[Plain-text document sources]
╭──
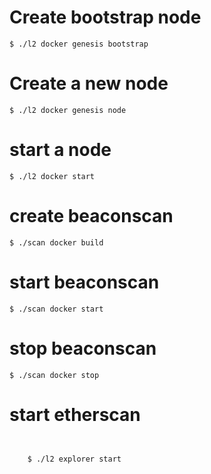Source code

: # Create bootstrap node

```
$ ./l2 docker genesis bootstrap
```

# Create a new node

```
$ ./l2 docker genesis node
```

# start a node

```
$ ./l2 docker start
```

# create beaconscan
    
``` 
$ ./scan docker build
```

# start beaconscan

```
$ ./scan docker start
```

# stop beaconscan

```
$ ./scan docker stop
```

# start etherscan
```


    $ ./l2 explorer start
```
╰──
**TASK INSTRUCTIONS**
A line qualifies when it holds the word "bootstrap"; report all qualifying lines from the records above.

**EXPECTED ANSWER**
: # Create bootstrap node
$ ./l2 docker genesis bootstrap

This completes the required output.